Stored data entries
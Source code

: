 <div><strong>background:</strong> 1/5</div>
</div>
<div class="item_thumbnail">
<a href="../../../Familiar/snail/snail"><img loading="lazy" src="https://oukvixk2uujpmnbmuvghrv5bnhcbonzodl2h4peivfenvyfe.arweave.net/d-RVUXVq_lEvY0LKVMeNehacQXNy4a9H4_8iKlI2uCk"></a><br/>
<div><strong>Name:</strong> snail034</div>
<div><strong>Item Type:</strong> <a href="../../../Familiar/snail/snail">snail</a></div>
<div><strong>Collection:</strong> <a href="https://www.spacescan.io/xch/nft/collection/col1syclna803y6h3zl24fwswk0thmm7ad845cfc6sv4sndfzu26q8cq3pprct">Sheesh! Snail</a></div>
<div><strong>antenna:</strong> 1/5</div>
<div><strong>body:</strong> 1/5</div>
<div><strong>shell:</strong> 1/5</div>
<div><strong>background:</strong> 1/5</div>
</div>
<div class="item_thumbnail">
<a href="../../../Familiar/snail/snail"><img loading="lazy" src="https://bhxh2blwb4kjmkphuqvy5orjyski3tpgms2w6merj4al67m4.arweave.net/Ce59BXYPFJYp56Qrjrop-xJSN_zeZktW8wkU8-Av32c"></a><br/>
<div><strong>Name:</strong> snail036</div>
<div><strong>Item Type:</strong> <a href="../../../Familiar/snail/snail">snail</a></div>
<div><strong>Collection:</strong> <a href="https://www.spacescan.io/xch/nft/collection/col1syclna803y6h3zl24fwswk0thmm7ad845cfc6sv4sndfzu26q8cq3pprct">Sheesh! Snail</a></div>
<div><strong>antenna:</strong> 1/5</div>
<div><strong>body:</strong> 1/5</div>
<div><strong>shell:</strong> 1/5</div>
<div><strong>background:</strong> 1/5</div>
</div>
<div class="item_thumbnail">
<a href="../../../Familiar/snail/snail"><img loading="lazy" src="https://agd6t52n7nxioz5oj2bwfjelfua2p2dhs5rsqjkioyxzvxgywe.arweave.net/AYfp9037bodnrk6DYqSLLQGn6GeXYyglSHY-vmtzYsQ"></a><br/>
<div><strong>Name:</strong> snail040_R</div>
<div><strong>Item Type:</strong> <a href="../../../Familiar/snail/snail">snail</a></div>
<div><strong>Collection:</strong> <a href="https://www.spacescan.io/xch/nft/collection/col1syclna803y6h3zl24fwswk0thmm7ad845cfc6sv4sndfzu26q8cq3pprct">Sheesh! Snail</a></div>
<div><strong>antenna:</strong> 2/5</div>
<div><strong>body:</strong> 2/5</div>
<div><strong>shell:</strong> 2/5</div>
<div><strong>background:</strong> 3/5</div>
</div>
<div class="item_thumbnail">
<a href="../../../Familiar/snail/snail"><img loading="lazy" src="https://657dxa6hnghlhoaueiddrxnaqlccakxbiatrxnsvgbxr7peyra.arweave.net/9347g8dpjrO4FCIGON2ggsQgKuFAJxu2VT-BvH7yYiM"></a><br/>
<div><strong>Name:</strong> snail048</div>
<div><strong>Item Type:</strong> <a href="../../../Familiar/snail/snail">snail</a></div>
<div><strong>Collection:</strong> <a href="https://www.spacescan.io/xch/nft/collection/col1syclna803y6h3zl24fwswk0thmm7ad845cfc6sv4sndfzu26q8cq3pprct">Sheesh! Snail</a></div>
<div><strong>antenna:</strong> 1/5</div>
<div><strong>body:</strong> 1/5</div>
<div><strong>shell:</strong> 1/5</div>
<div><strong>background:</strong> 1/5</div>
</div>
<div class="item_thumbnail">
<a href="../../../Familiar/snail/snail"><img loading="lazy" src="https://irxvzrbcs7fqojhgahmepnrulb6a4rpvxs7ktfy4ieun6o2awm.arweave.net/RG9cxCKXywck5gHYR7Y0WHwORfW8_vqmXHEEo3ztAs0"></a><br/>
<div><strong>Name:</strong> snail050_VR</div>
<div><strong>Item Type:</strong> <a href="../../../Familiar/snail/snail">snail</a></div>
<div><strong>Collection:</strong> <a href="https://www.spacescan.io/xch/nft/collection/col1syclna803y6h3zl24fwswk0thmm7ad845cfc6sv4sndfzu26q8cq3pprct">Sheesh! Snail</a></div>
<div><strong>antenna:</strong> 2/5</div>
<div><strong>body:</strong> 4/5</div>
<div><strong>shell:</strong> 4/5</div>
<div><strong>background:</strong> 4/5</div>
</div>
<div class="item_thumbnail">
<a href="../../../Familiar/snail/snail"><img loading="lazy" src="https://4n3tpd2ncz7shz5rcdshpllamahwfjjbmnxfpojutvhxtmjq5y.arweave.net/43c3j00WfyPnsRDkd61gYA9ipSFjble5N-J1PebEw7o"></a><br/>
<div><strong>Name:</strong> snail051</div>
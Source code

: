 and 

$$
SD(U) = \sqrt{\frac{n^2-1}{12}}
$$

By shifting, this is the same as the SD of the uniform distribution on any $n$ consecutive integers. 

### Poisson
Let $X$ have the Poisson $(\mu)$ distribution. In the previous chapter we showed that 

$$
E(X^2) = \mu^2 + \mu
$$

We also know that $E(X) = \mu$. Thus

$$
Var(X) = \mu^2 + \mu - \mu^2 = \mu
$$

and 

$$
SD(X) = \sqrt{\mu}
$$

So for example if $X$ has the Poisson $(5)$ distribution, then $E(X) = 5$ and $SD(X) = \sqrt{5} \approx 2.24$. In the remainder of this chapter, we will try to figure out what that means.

...

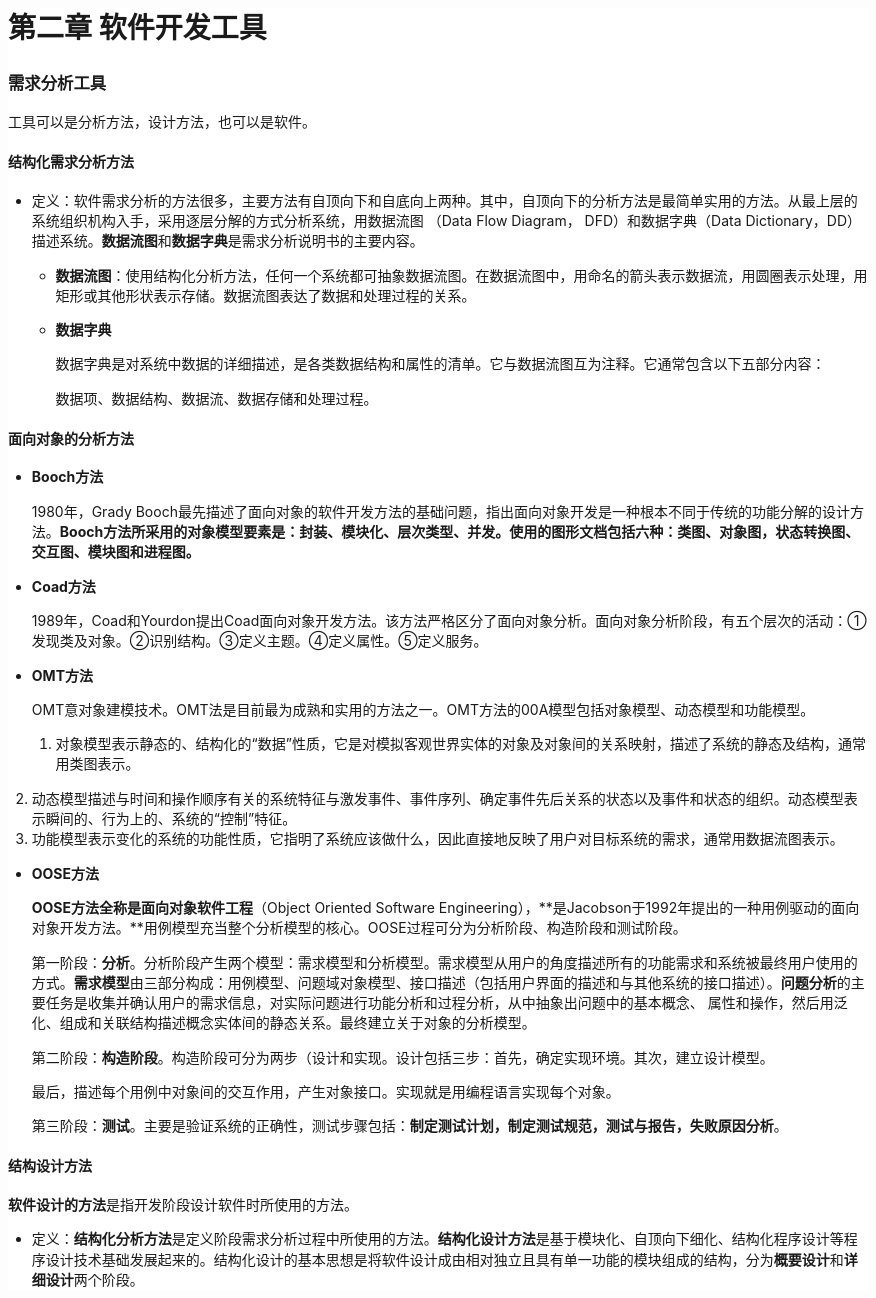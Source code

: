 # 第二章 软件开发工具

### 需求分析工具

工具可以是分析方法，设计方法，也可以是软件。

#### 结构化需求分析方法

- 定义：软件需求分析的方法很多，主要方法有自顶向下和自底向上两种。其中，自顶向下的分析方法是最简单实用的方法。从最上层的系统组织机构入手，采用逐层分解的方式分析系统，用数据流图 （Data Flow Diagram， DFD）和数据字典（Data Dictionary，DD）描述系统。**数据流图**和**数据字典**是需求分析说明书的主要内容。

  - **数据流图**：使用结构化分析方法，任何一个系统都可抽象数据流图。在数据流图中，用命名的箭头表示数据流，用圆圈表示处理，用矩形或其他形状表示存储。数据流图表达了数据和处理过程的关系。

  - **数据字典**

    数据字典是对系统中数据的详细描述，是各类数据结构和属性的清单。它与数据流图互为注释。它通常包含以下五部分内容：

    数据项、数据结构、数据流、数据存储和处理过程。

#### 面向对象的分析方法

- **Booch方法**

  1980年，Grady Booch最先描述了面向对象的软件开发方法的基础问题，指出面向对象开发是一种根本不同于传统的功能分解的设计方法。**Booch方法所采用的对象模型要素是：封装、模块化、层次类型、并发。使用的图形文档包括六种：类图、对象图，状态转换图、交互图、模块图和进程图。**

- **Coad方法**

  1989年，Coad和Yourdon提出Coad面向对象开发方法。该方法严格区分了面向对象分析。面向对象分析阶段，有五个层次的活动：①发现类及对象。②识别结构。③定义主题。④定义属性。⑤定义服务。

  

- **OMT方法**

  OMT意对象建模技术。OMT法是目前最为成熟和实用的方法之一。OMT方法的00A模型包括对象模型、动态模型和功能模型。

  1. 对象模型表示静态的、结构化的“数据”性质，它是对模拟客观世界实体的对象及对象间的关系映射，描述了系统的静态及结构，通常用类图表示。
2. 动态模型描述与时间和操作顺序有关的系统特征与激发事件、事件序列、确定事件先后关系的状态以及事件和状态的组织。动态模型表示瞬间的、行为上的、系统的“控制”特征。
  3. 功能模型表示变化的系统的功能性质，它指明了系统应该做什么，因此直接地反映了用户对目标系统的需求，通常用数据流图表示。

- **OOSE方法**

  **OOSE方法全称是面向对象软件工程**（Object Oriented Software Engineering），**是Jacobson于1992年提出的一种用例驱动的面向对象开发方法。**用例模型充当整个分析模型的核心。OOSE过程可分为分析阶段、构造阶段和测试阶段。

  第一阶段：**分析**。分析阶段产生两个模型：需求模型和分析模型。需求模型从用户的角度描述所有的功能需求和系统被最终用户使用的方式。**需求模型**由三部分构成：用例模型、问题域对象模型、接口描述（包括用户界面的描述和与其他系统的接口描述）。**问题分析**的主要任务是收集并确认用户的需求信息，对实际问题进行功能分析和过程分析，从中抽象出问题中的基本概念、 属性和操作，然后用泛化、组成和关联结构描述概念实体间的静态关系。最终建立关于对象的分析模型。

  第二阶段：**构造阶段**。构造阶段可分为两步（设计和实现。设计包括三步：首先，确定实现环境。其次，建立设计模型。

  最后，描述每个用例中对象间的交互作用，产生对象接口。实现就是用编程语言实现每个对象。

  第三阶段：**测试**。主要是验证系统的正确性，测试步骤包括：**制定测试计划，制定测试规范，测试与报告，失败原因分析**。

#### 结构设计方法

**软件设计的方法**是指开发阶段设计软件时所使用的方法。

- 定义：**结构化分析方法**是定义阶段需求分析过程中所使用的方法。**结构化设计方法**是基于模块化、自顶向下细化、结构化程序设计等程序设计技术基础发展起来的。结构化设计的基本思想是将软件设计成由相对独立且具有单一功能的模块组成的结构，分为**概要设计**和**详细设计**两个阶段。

Problem statement: Filter the lines above, keeping and copying those that contain "chapter".

Answer space:
Let $X$ have the Poisson $(\mu)$ distribution. In the previous chapter we showed that 
So for example if $X$ has the Poisson $(5)$ distribution, then $E(X) = 5$ and $SD(X) = \sqrt{5} \approx 2.24$. In the remainder of this chapter, we will try to figure out what that means.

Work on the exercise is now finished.